Hace unos días me contaron una historia a la que no dejo de dar vueltas, equipo. Hablábamos sobre las razones por las que los proyectos exitosos funcionan y, tras los argumentos habituales, alguien sacó a colación un ingrediente que no suele destacarse tanto: la obsesión. Narraba el defensor de esta tesis una historia que yo desconocía y que ahora, sin ningún pudor, me apropio sin citar la fuente. Yayoi Kusama, artista psicodélica japonesa y uno de los mayores referentes del país nipón, decidió internarse voluntariamente en 1977 en un hospital psiquiátrico, donde desde entonces todas las noches vuelve para dormir. Ahí desarrolla con frenesí su llamativo trabajo, lleno de repeticiones de distintos patrones. Ahí encuentra su remanso para dar rienda suelta a su obsesión.
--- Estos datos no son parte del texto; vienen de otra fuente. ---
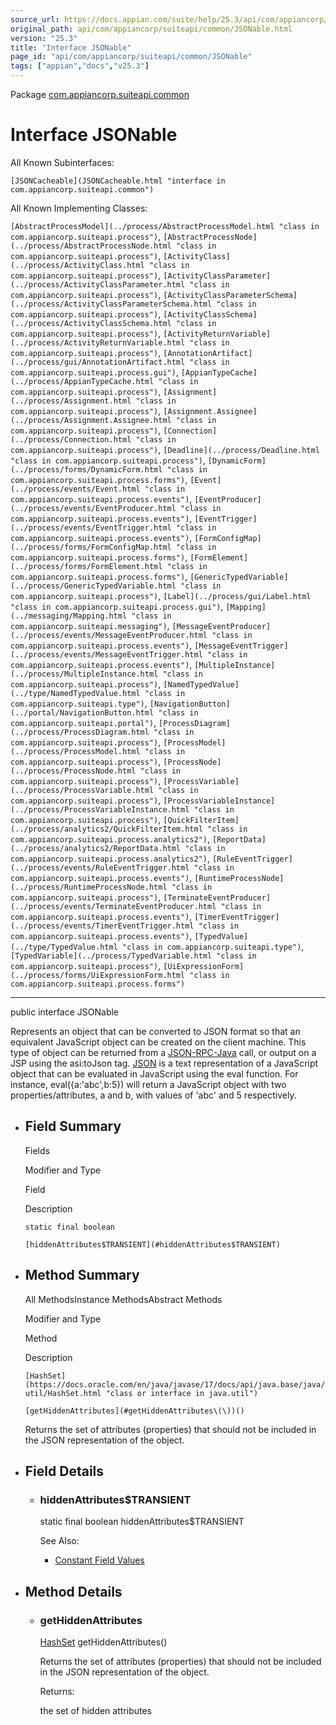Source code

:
 ```yaml
---
source_url: https://docs.appian.com/suite/help/25.3/api/com/appiancorp/suiteapi/common/JSONable.html
original_path: api/com/appiancorp/suiteapi/common/JSONable.html
version: "25.3"
title: "Interface JSONable"
page_id: "api/com/appiancorp/suiteapi/common/JSONable"
tags: ["appian","docs","v25.3"]
---
```



Package [com.appiancorp.suiteapi.common](package-summary.html)

# Interface JSONable

All Known Subinterfaces:

`[JSONCacheable](JSONCacheable.html "interface in com.appiancorp.suiteapi.common")`

All Known Implementing Classes:

`[AbstractProcessModel](../process/AbstractProcessModel.html "class in com.appiancorp.suiteapi.process")`, `[AbstractProcessNode](../process/AbstractProcessNode.html "class in com.appiancorp.suiteapi.process")`, `[ActivityClass](../process/ActivityClass.html "class in com.appiancorp.suiteapi.process")`, `[ActivityClassParameter](../process/ActivityClassParameter.html "class in com.appiancorp.suiteapi.process")`, `[ActivityClassParameterSchema](../process/ActivityClassParameterSchema.html "class in com.appiancorp.suiteapi.process")`, `[ActivityClassSchema](../process/ActivityClassSchema.html "class in com.appiancorp.suiteapi.process")`, `[ActivityReturnVariable](../process/ActivityReturnVariable.html "class in com.appiancorp.suiteapi.process")`, `[AnnotationArtifact](../process/gui/AnnotationArtifact.html "class in com.appiancorp.suiteapi.process.gui")`, `[AppianTypeCache](../process/AppianTypeCache.html "class in com.appiancorp.suiteapi.process")`, `[Assignment](../process/Assignment.html "class in com.appiancorp.suiteapi.process")`, `[Assignment.Assignee](../process/Assignment.Assignee.html "class in com.appiancorp.suiteapi.process")`, `[Connection](../process/Connection.html "class in com.appiancorp.suiteapi.process")`, `[Deadline](../process/Deadline.html "class in com.appiancorp.suiteapi.process")`, `[DynamicForm](../process/forms/DynamicForm.html "class in com.appiancorp.suiteapi.process.forms")`, `[Event](../process/events/Event.html "class in com.appiancorp.suiteapi.process.events")`, `[EventProducer](../process/events/EventProducer.html "class in com.appiancorp.suiteapi.process.events")`, `[EventTrigger](../process/events/EventTrigger.html "class in com.appiancorp.suiteapi.process.events")`, `[FormConfigMap](../process/forms/FormConfigMap.html "class in com.appiancorp.suiteapi.process.forms")`, `[FormElement](../process/forms/FormElement.html "class in com.appiancorp.suiteapi.process.forms")`, `[GenericTypedVariable](../process/GenericTypedVariable.html "class in com.appiancorp.suiteapi.process")`, `[Label](../process/gui/Label.html "class in com.appiancorp.suiteapi.process.gui")`, `[Mapping](../messaging/Mapping.html "class in com.appiancorp.suiteapi.messaging")`, `[MessageEventProducer](../process/events/MessageEventProducer.html "class in com.appiancorp.suiteapi.process.events")`, `[MessageEventTrigger](../process/events/MessageEventTrigger.html "class in com.appiancorp.suiteapi.process.events")`, `[MultipleInstance](../process/MultipleInstance.html "class in com.appiancorp.suiteapi.process")`, `[NamedTypedValue](../type/NamedTypedValue.html "class in com.appiancorp.suiteapi.type")`, `[NavigationButton](../portal/NavigationButton.html "class in com.appiancorp.suiteapi.portal")`, `[ProcessDiagram](../process/ProcessDiagram.html "class in com.appiancorp.suiteapi.process")`, `[ProcessModel](../process/ProcessModel.html "class in com.appiancorp.suiteapi.process")`, `[ProcessNode](../process/ProcessNode.html "class in com.appiancorp.suiteapi.process")`, `[ProcessVariable](../process/ProcessVariable.html "class in com.appiancorp.suiteapi.process")`, `[ProcessVariableInstance](../process/ProcessVariableInstance.html "class in com.appiancorp.suiteapi.process")`, `[QuickFilterItem](../process/analytics2/QuickFilterItem.html "class in com.appiancorp.suiteapi.process.analytics2")`, `[ReportData](../process/analytics2/ReportData.html "class in com.appiancorp.suiteapi.process.analytics2")`, `[RuleEventTrigger](../process/events/RuleEventTrigger.html "class in com.appiancorp.suiteapi.process.events")`, `[RuntimeProcessNode](../process/RuntimeProcessNode.html "class in com.appiancorp.suiteapi.process")`, `[TerminateEventProducer](../process/events/TerminateEventProducer.html "class in com.appiancorp.suiteapi.process.events")`, `[TimerEventTrigger](../process/events/TimerEventTrigger.html "class in com.appiancorp.suiteapi.process.events")`, `[TypedValue](../type/TypedValue.html "class in com.appiancorp.suiteapi.type")`, `[TypedVariable](../process/TypedVariable.html "class in com.appiancorp.suiteapi.process")`, `[UiExpressionForm](../process/forms/UiExpressionForm.html "class in com.appiancorp.suiteapi.process.forms")`

* * *

public interface JSONable

Represents an object that can be converted to JSON format so that an equivalent JavaScript object can be created on the client machine. This type of object can be returned from a [JSON-RPC-Java](http://oss.metaparadigm.com/jsonrpc/) call, or output on a JSP using the asi:toJson tag. [JSON](http://www.json.org/) is a text representation of a JavaScript object that can be evaluated in JavaScript using the eval function. For instance, eval({a:'abc',b:5}) will return a JavaScript object with two properties/attributes, a and b, with values of 'abc' and 5 respectively.

-   ## Field Summary

    Fields

    Modifier and Type

    Field

    Description

    `static final boolean`

    `[hiddenAttributes$TRANSIENT](#hiddenAttributes$TRANSIENT)`

-   ## Method Summary

    All MethodsInstance MethodsAbstract Methods

    Modifier and Type

    Method

    Description

    `[HashSet](https://docs.oracle.com/en/java/javase/17/docs/api/java.base/java/util/HashSet.html "class or interface in java.util")`

    `[getHiddenAttributes](#getHiddenAttributes\(\))()`

    Returns the set of attributes (properties) that should not be included in the JSON representation of the object.

-   ## Field Details

    -   ### hiddenAttributes$TRANSIENT

        static final boolean hiddenAttributes$TRANSIENT

        See Also:

        -   [Constant Field Values](../../../../constant-values.html#com.appiancorp.suiteapi.common.JSONable.hiddenAttributes$TRANSIENT)

-   ## Method Details

    -   ### getHiddenAttributes

        [HashSet](https://docs.oracle.com/en/java/javase/17/docs/api/java.base/java/util/HashSet.html "class or interface in java.util") getHiddenAttributes()

        Returns the set of attributes (properties) that should not be included in the JSON representation of the object.

        Returns:

        the set of hidden attributes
En esta época de (lógica) defensa de la conciliación y de la flexibilidad laboral, reivindicar la obsesión es casi contracultural. No debería ser así, dado que una cosa no excluye a la otra, pero así somos a veces, defensores de caminos de vía única. La obsesión es posiblemente el mayor motor de desarrollo que existe, la Roberto Dueñas de las virtudes. En primer lugar, implica que algo pase de ocuparnos a importarnos, con lo que presupone una conexión emocional. Una conexión que se traduce en meticulosidad por cada uno de los detalles, hasta el extremo de revisitar todo las veces que sea necesario. La obsesión añade alma, además, a todo lo que produce, siendo el reflejo de los temores y de las filias de cada uno de nosotros.
Pero hay que estar dispuesto a obsesionarse, sabiendo que el precio que se paga es muy alto. Va mucho más allá de las noches en vela o de que te digan que solo sabes hablar de una cosa. Es la certeza de que eso es lo de menos. Obsesionarse implica multiplicar el efecto de las derrotas y temer que los éxitos se desmoronen, obsesionarse supone dudar de todo, ver como blanco roto lo níveo, nunca estar satisfecho al completo, no saber cuándo parar. Obsesionarse es renunciar a disfrutar por buscar la perfección. Lógicamente, es demasiado para la mayoría, pero la obsesión genera progreso. Quizá no consenso, pero sí avance y casi nunca indiferencia.
Obsesión es una palabra de corte peyorativo. Hoy se impone lo zen y el mantra repetido hasta la saciedad de no dar tanta importancia a las cosas. Se fomenta cierto desapego, no solo profesional, también en lo personal. Y el desapego produce desafección, es el antónimo de la obsesión y del progreso. Porque, honestamente, no conozco a nadie exitoso que no se haya obsesionado con lo que hace. No hace falta siempre irse a casos lejanos, mira simplemente a algún compañero de trabajo o a algún amigo que te inspire. Va más allá de las horas que dedica, es la compulsión por la perfección. Ojalá no hubiera que pedir perdón o encerrarse en un manicomio por el simple hecho de que las cosas nos importen.
Feliz lunes y que tengáis una gran semana.